The growth in workplace financial wellness programs shows no sign of abating, and we expect financial institutions to further improve and differentiate their programs through new features and options (such as enhancing access to the program via digital channels), as well as continue to develop financial wellness-related content.

Key Considerations for Effective Financial Education Programs

Banks and other financial providers have recently increased their focus on developing financial education programs, driven by a number of factors:

Numerous studies have highlighted deficiencies in financial literacy among U.S. consumers.  FINRA Foundation’s National Financial Capability Study found that only 37% of people were considered to have high financial literacy in 2015, down from 42% in 2009 and 39% in 2012.  Studies also show that consumer exposure to and engagement with financial education programs leads to smarter financial decision making.  Therefore, the onus is on a range of entities (government, educational institutions, nonprofit organizations, industry associations, and of course financial firms) to develop programs to improve financial literacy.

Many financial firms are looking to (re)position themselves as trusted providers of not just products and services, but also of information and advice that can help people better manage their finances.  To that end, financial education programs can act as a means to help banks cement relationships with their clients.

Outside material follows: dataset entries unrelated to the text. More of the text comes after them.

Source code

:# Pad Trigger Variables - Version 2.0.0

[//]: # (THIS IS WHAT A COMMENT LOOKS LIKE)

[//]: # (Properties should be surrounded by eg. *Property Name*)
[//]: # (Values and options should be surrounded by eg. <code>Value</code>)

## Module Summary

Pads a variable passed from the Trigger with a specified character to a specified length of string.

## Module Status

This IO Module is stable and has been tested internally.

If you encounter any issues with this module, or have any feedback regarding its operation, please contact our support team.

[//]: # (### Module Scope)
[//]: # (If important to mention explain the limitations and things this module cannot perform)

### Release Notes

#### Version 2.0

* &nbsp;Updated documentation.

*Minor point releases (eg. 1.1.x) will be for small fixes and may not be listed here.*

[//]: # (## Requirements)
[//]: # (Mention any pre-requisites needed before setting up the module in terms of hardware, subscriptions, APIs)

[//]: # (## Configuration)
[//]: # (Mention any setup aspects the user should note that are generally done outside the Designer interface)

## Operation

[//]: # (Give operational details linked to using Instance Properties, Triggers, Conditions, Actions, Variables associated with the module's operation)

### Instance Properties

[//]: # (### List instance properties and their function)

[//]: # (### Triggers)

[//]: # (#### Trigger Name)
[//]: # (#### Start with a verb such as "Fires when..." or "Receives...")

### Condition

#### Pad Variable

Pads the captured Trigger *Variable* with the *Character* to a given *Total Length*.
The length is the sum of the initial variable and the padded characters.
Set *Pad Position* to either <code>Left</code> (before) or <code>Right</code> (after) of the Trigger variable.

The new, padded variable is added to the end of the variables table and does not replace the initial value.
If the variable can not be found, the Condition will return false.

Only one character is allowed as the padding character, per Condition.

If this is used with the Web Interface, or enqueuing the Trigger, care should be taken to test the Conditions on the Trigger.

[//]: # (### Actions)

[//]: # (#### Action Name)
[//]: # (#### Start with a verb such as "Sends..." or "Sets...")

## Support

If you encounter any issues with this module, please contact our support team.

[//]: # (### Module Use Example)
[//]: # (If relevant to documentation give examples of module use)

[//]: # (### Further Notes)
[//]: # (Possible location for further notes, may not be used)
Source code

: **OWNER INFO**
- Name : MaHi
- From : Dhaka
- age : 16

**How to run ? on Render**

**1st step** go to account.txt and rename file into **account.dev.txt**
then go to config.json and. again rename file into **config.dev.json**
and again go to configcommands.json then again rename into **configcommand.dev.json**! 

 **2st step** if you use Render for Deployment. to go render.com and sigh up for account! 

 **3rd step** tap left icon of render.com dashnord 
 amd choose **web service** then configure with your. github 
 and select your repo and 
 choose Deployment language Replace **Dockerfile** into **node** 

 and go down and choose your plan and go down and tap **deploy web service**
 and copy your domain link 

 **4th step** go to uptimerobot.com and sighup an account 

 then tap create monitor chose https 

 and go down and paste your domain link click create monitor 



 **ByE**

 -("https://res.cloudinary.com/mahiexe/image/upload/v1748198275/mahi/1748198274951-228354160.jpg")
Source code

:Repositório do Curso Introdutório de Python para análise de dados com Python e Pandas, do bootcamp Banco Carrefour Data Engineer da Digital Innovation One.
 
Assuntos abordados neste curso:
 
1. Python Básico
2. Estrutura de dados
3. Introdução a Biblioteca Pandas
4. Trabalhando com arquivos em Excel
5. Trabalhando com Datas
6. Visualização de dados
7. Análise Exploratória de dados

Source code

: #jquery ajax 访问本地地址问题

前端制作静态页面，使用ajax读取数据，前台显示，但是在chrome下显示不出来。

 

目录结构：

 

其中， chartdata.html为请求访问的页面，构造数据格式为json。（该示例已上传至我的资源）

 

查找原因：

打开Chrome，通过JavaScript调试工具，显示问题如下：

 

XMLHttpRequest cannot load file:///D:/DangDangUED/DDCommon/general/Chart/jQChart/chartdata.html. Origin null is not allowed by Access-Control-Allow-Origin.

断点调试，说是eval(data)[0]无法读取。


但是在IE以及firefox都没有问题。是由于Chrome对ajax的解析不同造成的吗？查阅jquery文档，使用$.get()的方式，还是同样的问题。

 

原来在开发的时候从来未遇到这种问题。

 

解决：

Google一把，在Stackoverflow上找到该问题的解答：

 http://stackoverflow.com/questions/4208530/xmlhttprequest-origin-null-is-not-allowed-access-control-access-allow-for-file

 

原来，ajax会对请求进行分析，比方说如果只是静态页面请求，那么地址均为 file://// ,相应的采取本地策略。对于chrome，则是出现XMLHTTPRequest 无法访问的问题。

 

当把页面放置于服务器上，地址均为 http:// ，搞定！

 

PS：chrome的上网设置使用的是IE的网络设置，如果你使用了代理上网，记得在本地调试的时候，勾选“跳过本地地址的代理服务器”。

The following are some key considerations for financial firms in establishing a new financial education program—or in enhancing an existing one:

  • Conduct research to gain insights into consumers’ financial literacy levels, attitudes to financial services, preferred channels for consuming financial information, and favored sources of financial information and advice.
  • Create a dedicated and branded financial literacy program that brings together the diverse range of financial education initiatives under one umbrella.  These programs can take the form of an online portal, such as the TD Bank Learning Center, John Hancock Retirement Plan Services’ My Learning Center and MassMutual’s FutureSmart program.
  • Conduct financial education surveys.  Surveys are an effective way to raise consumer awareness and interest, highlight commitment to raising financial literacy, and gain insights that inform financial education program development and execution.  U.S. Bank recently published two financial education surveys: the Parent Financial Education Survey (July 2016, focused on the parents of college students aged 18-14) and the Student and Personal Financial Survey (September 2016).  Last month, Bank of America published the Bank of America/USA Today Better Money Habits report, which was versioned for 7 of its markets.
  • Ensure that financial education content reflects the different ways that consumers process information.  Keep content short, with easy-to-follow tips and soundbytes.  Incorporate images, infographics or video to enhance its visual appeal.
  • Distribute content through a range of channels.  These channels can include online portals (as described above), events, in-person and online courses, and social media platforms. (PNC announced in August that it would be using Pinterest to promote its financial and early childhood education initiative.)  In addition, a number of banks (e.g., First Tennessee, First National Bank and SunTrust) have partnered with Operation Hope to open HOPE Inside offices in its branches.  SunTrust recently announced an ambitious plan to expand the Operation HOPE Inside program from 7 branches today to 200 by 2020.  The number of individuals receiving financial counseling through these offices is expected to rise from 6,000 to 150,000.
  • Partner with schools and nonprofit organizations that promote financial literacy in communities.  This partnership can take the form of joint programs, funding or employee volunteer hours. Fifth Third recently introduced an initiative to deliver its Empower U financial literacy course through 60 local nonprofit organizations throughout its footprint.  And Allianz Life recently awarded $275,000 in financial literacy grants to 14 nonprofit organizations in the Twin Cities.

Well-constructed, well-delivered financial education programs improve financial literacy.  This in turn leads to smarter financial decision making, benefitting both consumers and their financial providers.